- AIM OF THE TASK -
Whenever a line in the entries includes the word "isomorphism", copy that line out.

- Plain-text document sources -

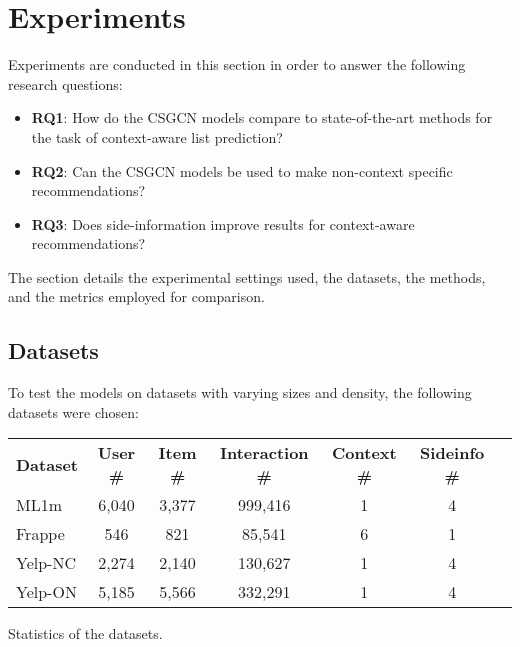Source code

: \section{Experiments}\label{sec:experiments}
Experiments are conducted in this section in order to answer the following research questions:
\begin{itemize}
    \item \textbf{RQ1}: How do the CSGCN models compare to state-of-the-art methods for the task of context-aware list prediction?
    \item \textbf{RQ2}: Can the CSGCN models be used to make non-context specific recommendations?
    \item \textbf{RQ3}: Does side-information improve results for context-aware recommendations?
\end{itemize}
The section details the experimental settings used, the datasets, the methods, and the metrics employed for comparison.

\subsection{Datasets}\label{subsec:experimental-settings}
To test the models on datasets with varying sizes and density, the following datasets were chosen:\\

\begin{adjustwidth}{-2.5 cm}{-2.5 cm}\centering
\begin{threeparttable}[]
\scriptsize
\begin{tabular}{lcccccc}\toprule
\textbf{Dataset} &\textbf{User \#} &\textbf{Item \#} &\textbf{Interaction \#} &\textbf{Context \#} &\textbf{Sideinfo \#} \\\cmidrule{1-6}
ML1m &6,040 &3,377 &999,416 &1 &4 \\\cmidrule{1-6}
Frappe &546 & 821 &85,541 &6 &1 \\\cmidrule{1-6}
Yelp-NC &2,274 &2,140 &130,627 &1 &4 \\\cmidrule{1-6}
Yelp-ON &5,185 &5,566 &332,291 &1 &4 \\\midrule
\bottomrule
\end{tabular}
\caption{Statistics of the datasets.}\label{tab:datasetstats}
\end{threeparttable}
\end{adjustwidth}

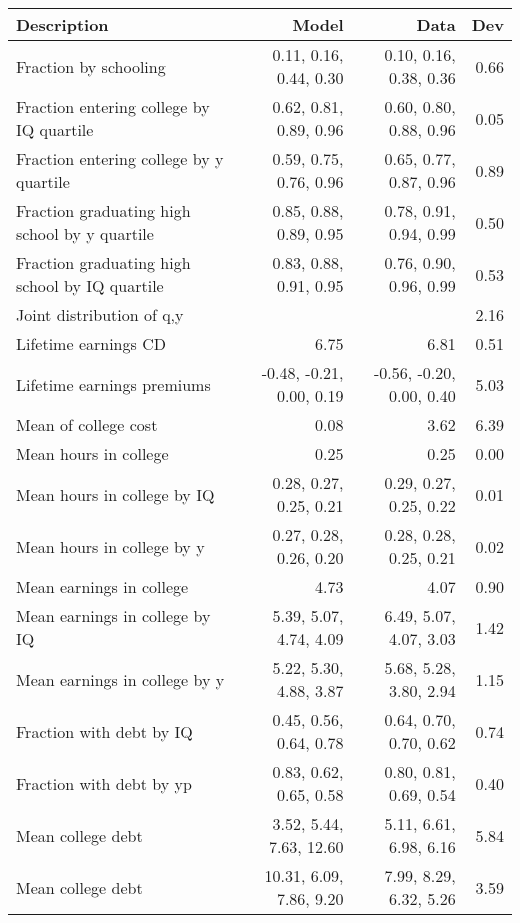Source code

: \begin{tabular}{lrrr}
\hline
Description & Model  & Data  & Dev  \\ 
\hline
Fraction by schooling & 0.11, 0.16, 0.44, 0.30  & 0.10, 0.16, 0.38, 0.36  & 0.66  \\ 
Fraction entering college by IQ quartile & 0.62, 0.81, 0.89, 0.96  & 0.60, 0.80, 0.88, 0.96  & 0.05  \\ 
Fraction entering college by y quartile & 0.59, 0.75, 0.76, 0.96  & 0.65, 0.77, 0.87, 0.96  & 0.89  \\ 
Fraction graduating high school by y quartile & 0.85, 0.88, 0.89, 0.95  & 0.78, 0.91, 0.94, 0.99  & 0.50  \\ 
Fraction graduating high school by IQ quartile & 0.83, 0.88, 0.91, 0.95  & 0.76, 0.90, 0.96, 0.99  & 0.53  \\ 
Joint distribution of q,y &   &   & 2.16  \\ 
Lifetime earnings CD & 6.75  & 6.81  & 0.51  \\ 
Lifetime earnings premiums & -0.48, -0.21, 0.00, 0.19  & -0.56, -0.20, 0.00, 0.40  & 5.03  \\ 
Mean of college cost & 0.08  & 3.62  & 6.39  \\ 
Mean hours in college & 0.25  & 0.25  & 0.00  \\ 
Mean hours in college by IQ & 0.28, 0.27, 0.25, 0.21  & 0.29, 0.27, 0.25, 0.22  & 0.01  \\ 
Mean hours in college by y & 0.27, 0.28, 0.26, 0.20  & 0.28, 0.28, 0.25, 0.21  & 0.02  \\ 
Mean earnings in college & 4.73  & 4.07  & 0.90  \\ 
Mean earnings in college by IQ & 5.39, 5.07, 4.74, 4.09  & 6.49, 5.07, 4.07, 3.03  & 1.42  \\ 
Mean earnings in college by y & 5.22, 5.30, 4.88, 3.87  & 5.68, 5.28, 3.80, 2.94  & 1.15  \\ 
Fraction with debt by IQ & 0.45, 0.56, 0.64, 0.78  & 0.64, 0.70, 0.70, 0.62  & 0.74  \\ 
Fraction with debt by yp & 0.83, 0.62, 0.65, 0.58  & 0.80, 0.81, 0.69, 0.54  & 0.40  \\ 
Mean college debt & 3.52, 5.44, 7.63, 12.60  & 5.11, 6.61, 6.98, 6.16  & 5.84  \\ 
Mean college debt & 10.31, 6.09, 7.86, 9.20  & 7.99, 8.29, 6.32, 5.26  & 3.59  \\ 
\hline
\end{tabular}%
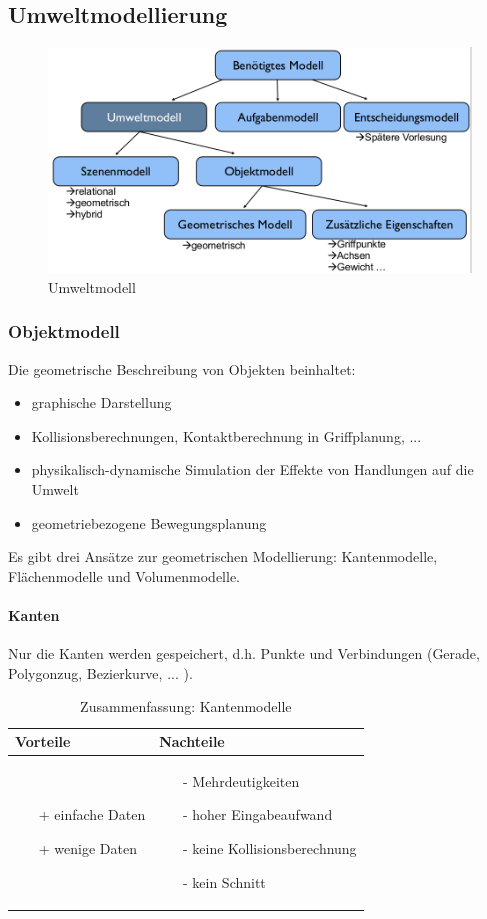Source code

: \subsection{Umweltmodellierung}
\begin{figure}[ht]\centering 
\includegraphics[width=0.6\linewidth]{figures/ch02_umweltmodell.png}
\caption{Umweltmodell}
\label{fig:ch02_um}
\end{figure}

\subsubsection{Objektmodell}
Die geometrische Beschreibung von Objekten beinhaltet:
\begin{itemize}
\setlength\itemsep{0em}
\item graphische Darstellung
\item Kollisionsberechnungen, Kontaktberechnung in Griffplanung, ...
\item physikalisch-dynamische Simulation der Effekte von Handlungen auf die Umwelt
\item geometriebezogene Bewegungsplanung
\end{itemize}
Es gibt drei Ansätze zur geometrischen Modellierung: Kantenmodelle, Flächenmodelle und Volumenmodelle.\\
\paragraph*{Kanten}
Nur die Kanten werden gespeichert, d.h. Punkte und Verbindungen (Gerade, Polygonzug, Bezierkurve, ... ).
\begin{table}[hbt]
\centering
\begin{tabular}{|p{6.5cm}|p{6.5cm}|}
\hline
Vorteile & Nachteile\\
\hline
\vspace{-5mm}
\begin{itemize}
\setlength\itemsep{0em}
\item[+] einfache Daten
\item[+] wenige Daten
\end{itemize}
 &
 \vspace{-5mm}
\begin{itemize}
\setlength\itemsep{0em}
\item[-] Mehrdeutigkeiten
\item[-] hoher Eingabeaufwand
\item[-] keine Kollisionsberechnung
\item[-] kein Schnitt
\end{itemize}\\
\hline
\end{tabular}
\caption{Zusammenfassung: Kantenmodelle}
\label{tab:Kantenmod}
\end{table}\\ 
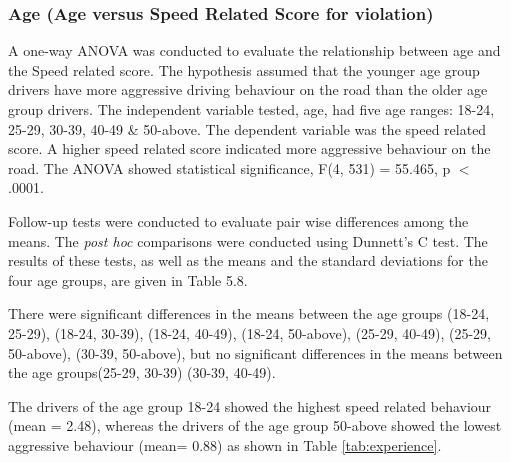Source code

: \documentclass[preprint,12pt,a4paper,authoryear]{elsarticle}
\begin{document}
\begin{linenumbers}
\subsubsection{Age (Age versus Speed Related Score for violation) }

A one-way ANOVA was conducted to evaluate the relationship between age and the Speed related score. The hypothesis assumed that the younger age group drivers have more aggressive driving behaviour on the road than the older age group drivers. The independent variable tested, age, had five age ranges: 18-24, 25-29, 30-39, 40-49 \& 50-above. The dependent variable was the speed related score. A higher speed related score indicated more aggressive behaviour on the road. The ANOVA showed statistical significance, F(4, 531) = 55.465, p $<$ .0001.

Follow-up tests were conducted to evaluate pair wise differences among the means. The \textit{post hoc} comparisons were conducted using Dunnett's C test. The results of these tests, as well as the means and the standard deviations for the four age groups, are given in Table 5.8. 

There were significant differences in the means between the age groups (18-24, 25-29), (18-24, 30-39), (18-24, 40-49), (18-24, 50-above), (25-29, 40-49), (25-29, 50-above), (30-39, 50-above),  but no significant differences in the means between the age groups(25-29, 30-39) (30-39, 40-49). 

The drivers of the age group 18-24 showed the highest speed related behaviour (mean = 2.48), whereas the drivers of the age group 50-above showed the lowest aggressive behaviour (mean= 0.88) as shown in Table \ref{tab:experience}.


\end{linenumbers}
\end{document}
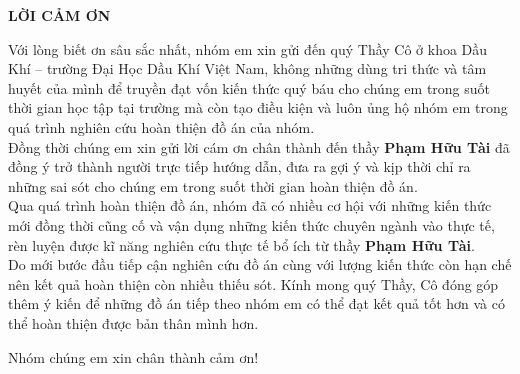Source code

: \documentclass[12pt,a4paper]{article}
\begin{document}
\clearpage

\thispagestyle{empty}

\begin{center}
	\centering
	\textbf{LỜI CẢM ƠN}
\end{center}
Với lòng biết ơn sâu sắc nhất, nhóm em xin gửi đến quý Thầy Cô ở khoa Dầu Khí –
trường Đại Học Dầu Khí Việt Nam, không những dùng tri thức và tâm huyết của mình để truyền đạt vốn kiến thức quý báu cho chúng em trong suốt thời gian học tập tại trường mà còn tạo điều kiện và luôn ủng hộ nhóm em trong quá trình nghiên cứu hoàn thiện đồ án của nhóm. \\
Đồng thời chúng em xin gửi lời cám ơn chân thành đến thầy \textbf{Phạm Hữu Tài} đã đồng ý trở thành người trực tiếp hướng dẫn, đưa ra gợi ý và kịp thời chỉ ra những sai sót cho chúng em trong suốt thời gian hoàn thiện đồ án.\\
Qua quá trình hoàn thiện đồ án, nhóm đã có nhiều cơ hội với những kiến thức mới đồng thời cũng cố và vận dụng những kiến thức chuyên ngành vào thực tế, rèn luyện được kĩ năng nghiên cứu thực tế bổ ích từ thầy \textbf{Phạm Hữu Tài}.\\
Do mới bước đầu tiếp cận nghiên cứu đồ án cùng với lượng kiến thức còn hạn chế nên kết quả hoàn thiện còn nhiều thiếu sót. Kính mong quý Thầy, Cô đóng góp thêm ý kiến để những đồ án tiếp theo nhóm em có thể đạt kết quả tốt hơn và có thể hoàn thiện được bản thân mình hơn.
\begin{flushright}
Nhóm chúng em xin chân thành cảm ơn!
\end{flushright}

\newpage
\end{document}
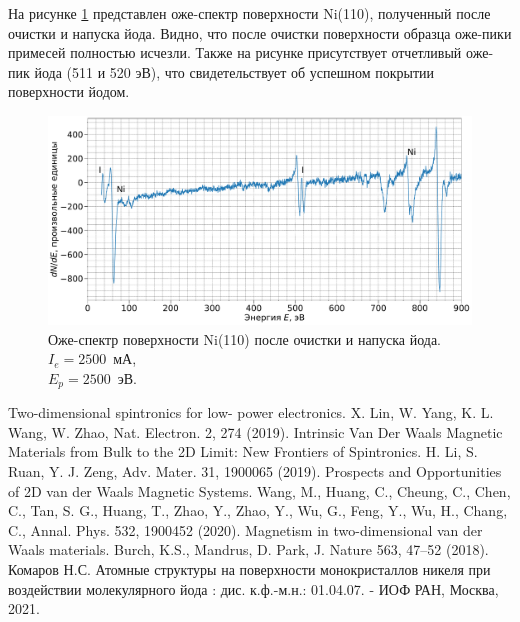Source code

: \documentclass[a4paper,12pt]{article}
\theoremstyle{plain} %
\theoremstyle{definition} %
\theoremstyle{remark} %
\begin{document}
 На рисунке \ref{fig:1_final} представлен оже-спектр поверхности Ni(110), полученный после очистки и напуска йода.  Видно, что после очистки поверхности 
 образца оже-пики примесей полностью исчезли. Также на рисунке присутствует   отчетливый оже-пик йода (511 и 520 эВ), что свидетельствует об успешном покрытии поверхности йодом.

\begin{figure}[H]
	\centering
	\includegraphics[width=0.9\linewidth]{Final}
	\caption{Оже-спектр поверхности Ni(110) после очистки и напуска йода. $I_e = 2500$~мА,\\$E_p = 2500$~эВ.}
	\label{fig:1_final}
\end{figure}






\begin{thebibliography}{2}
	 Two-dimensional spintronics for low- power electronics. X. Lin, W. Yang, K. L. Wang, W. Zhao, Nat. Electron. 2, 274 (2019).
     Intrinsic Van Der Waals Magnetic Materials from Bulk to the 2D Limit: New Frontiers of Spintronics. H. Li, S. Ruan, Y. J. Zeng,  Adv. Mater. 31, 1900065 (2019).
     Prospects and Opportunities of 2D van der Waals Magnetic Systems. Wang, M., Huang, C., Cheung, C., Chen, C., Tan, S. G., Huang, T., Zhao, Y., Zhao, Y., Wu, G., Feng, Y., Wu, H., Chang, C., Annal. Phys. 532, 1900452 (2020).
    Magnetism in two-dimensional van der Waals materials. Burch, K.S., Mandrus, D.  Park, J. Nature 563, 47–52 (2018).
	 Комаров Н.С. Атомные структуры на поверхности монокристаллов никеля при воздействии молекулярного йода
	: дис. к.ф.-м.н.:  01.04.07. - ИОФ РАН, Москва, 2021.
\end{thebibliography}
\end{document}
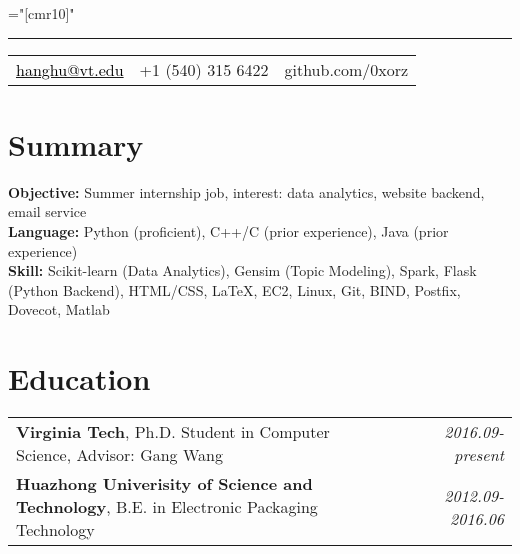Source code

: \documentclass[a4paper,10pt]{article}
\begin{document}
\pagestyle{empty} %

\font\fb="[cmr10]" %
\bigskip

\hrule height 0.7mm \vspace{-0.4em}
\begin{tabular}{p{4.0cm}p{4.0cm}p{4.0cm}}
{\small \href{mailto:hanghu@vt.edu}{\textcolor{black}{hanghu@vt.edu}}}
&{\small +1 (540) 315 6422}
&{\small github.com/0xorz}
   \\
\end{tabular}
\section{Summary}
\begin{flushleft}
\hspace{1em} \textbf{Objective:} Summer internship job, interest: data analytics, website backend, email service \\
\hspace{1em} \textbf{Language:} Python (proficient), C++/C (prior experience), Java (prior experience) \\
\hspace{1em} \textbf{Skill:} Scikit-learn (Data Analytics), Gensim (Topic Modeling), Spark, Flask (Python Backend), HTML/CSS, \LaTeX, EC2, Linux, Git, BIND, Postfix, Dovecot, Matlab\\
\end{flushleft}

\section{Education}
\begin{tabular}{p{14cm}p{0cm}r}
\textbf{Virginia Tech}, Ph.D. Student in Computer Science, Advisor: Gang Wang && \emph{2016.09-present} \\
\textbf{Huazhong Univerisity of Science and Technology}, B.E. in Electronic Packaging Technology && \emph{2012.09-2016.06} \\
\end{tabular}
\end{document}
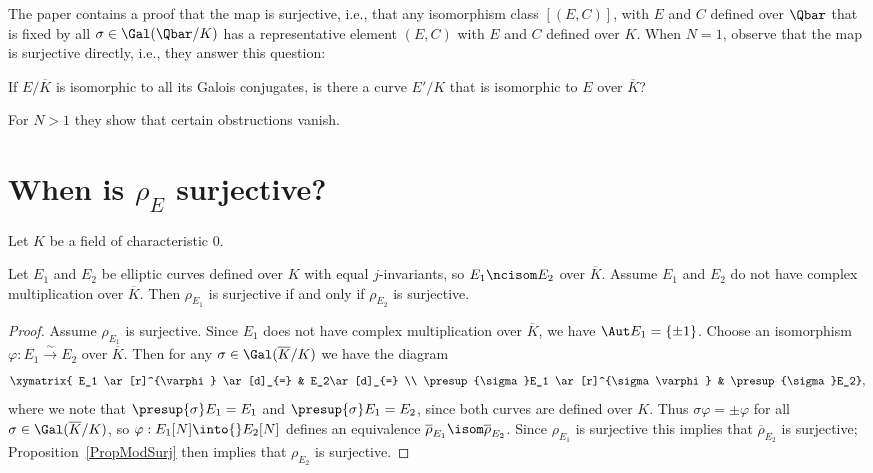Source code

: \documentclass{report}
\begin{document}
The paper \cite{deligne-rapoport} contains a proof that the map is
surjective, i.e., that any isomorphism class $[(E,C)]$, with $E$ and
$C$ defined over $\Qbar$ that is fixed by all $\sigma\in
\Gal(\Qbar/K)$ has a representative element $(E,C)$ with $E$ and $C$
defined over $K$.  When $N=1$, \cite{deligne-rapoport} observe that the
map is surjective directly, i.e., they answer this question:
\begin{question}
If $E/\overline{K}$ is isomorphic to all its Galois conjugates, is there
a curve $E'/K$ that is isomorphic to $E$ over $\overline{K}$?
\end{question}
For $N>1$ they show that certain obstructions vanish. 

\section{When is $\rho_E$ surjective?}\label{sec:rhoEC}
Let $K$ be a field of characteristic $0$.

\begin{proposition}\label{prop:surjiso}
  Let $E_1$ and $E_2$ be elliptic curves defined over $K$ with equal
  $j$-invariants, so $E_1\ncisom E_2$ over $\overline{K}$.  Assume
  $E_1$ and $E_2$ do not have complex multiplication over
  $\overline{K}$.  Then $\rho_{E_1}$ is surjective if and only if
  $\rho_{E_2}$ is surjective.
\end{proposition}
\begin{proof}
Assume $\rho_{E_1}$ is surjective. Since $E_1$ does not have
 complex multiplication
over $\overline{K}$, we have $\Aut E_1=\{\pm 1\}$. Choose an isomorphism
$\varphi:E_1\xrightarrow{\sim}E_2$ over $\overline{K}$.
Then for any $\sigma\in\Gal(\overline{K}/K)$ we have the diagram
$$\xymatrix{
     E_1 \ar[r]^{\varphi} \ar[d]_{=} & E_2\ar[d]_{=} \\
   \presup{\sigma}E_1 \ar[r]^{\sigma\varphi} & \presup{\sigma}E_2},$$
where we note that $\presup{\sigma}E_1 = E_1$ and
$\presup{\sigma}E_1 = E_2$, since both curves are defined over $K$.
Thus $\sigma\varphi=\pm\varphi$ for all $\sigma\in\Gal(\overline{K}/K)$,
so $\varphi:E_1[N]\into{}E_2[N]$ defines an equivalence
$\overline{\rho}_{E_1}\isom\overline{\rho}_{E_2}$.
Since $\rho_{E_1}$ is surjective this implies that $\overline{\rho}_{E_2}$
is surjective; Proposition~\ref{PropModSurj} then implies that $\rho_{E_2}$
is surjective.
\end{proof}
\end{document}
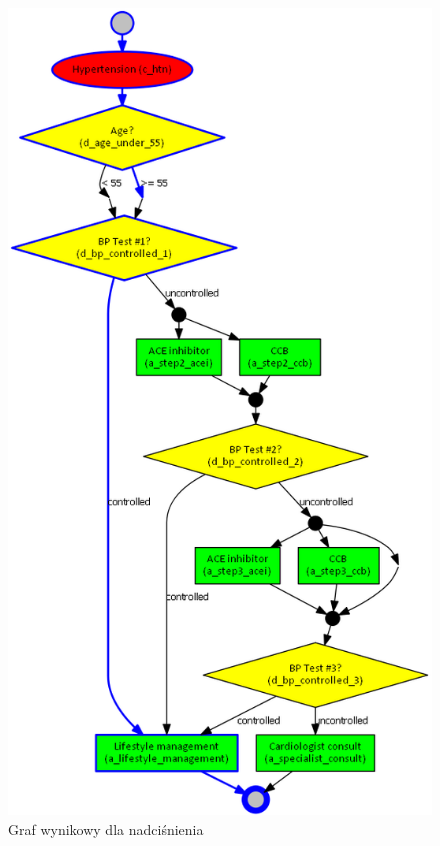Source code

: \begin{figure}[H]
\centering
\includegraphics[scale=0.45]{img/rozwiazanie1htn-ver-3.png}
\caption{Graf wynikowy dla nadciśnienia}
\label{fig:rozw_htn}
\end{figure}


\newpage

- YOUR RESPONSE -
surjective, i.e., that any isomorphism class $[(E,C)]$, with $E$ and
over $\overline{K}$, we have $\Aut E_1=\{\pm 1\}$. Choose an isomorphism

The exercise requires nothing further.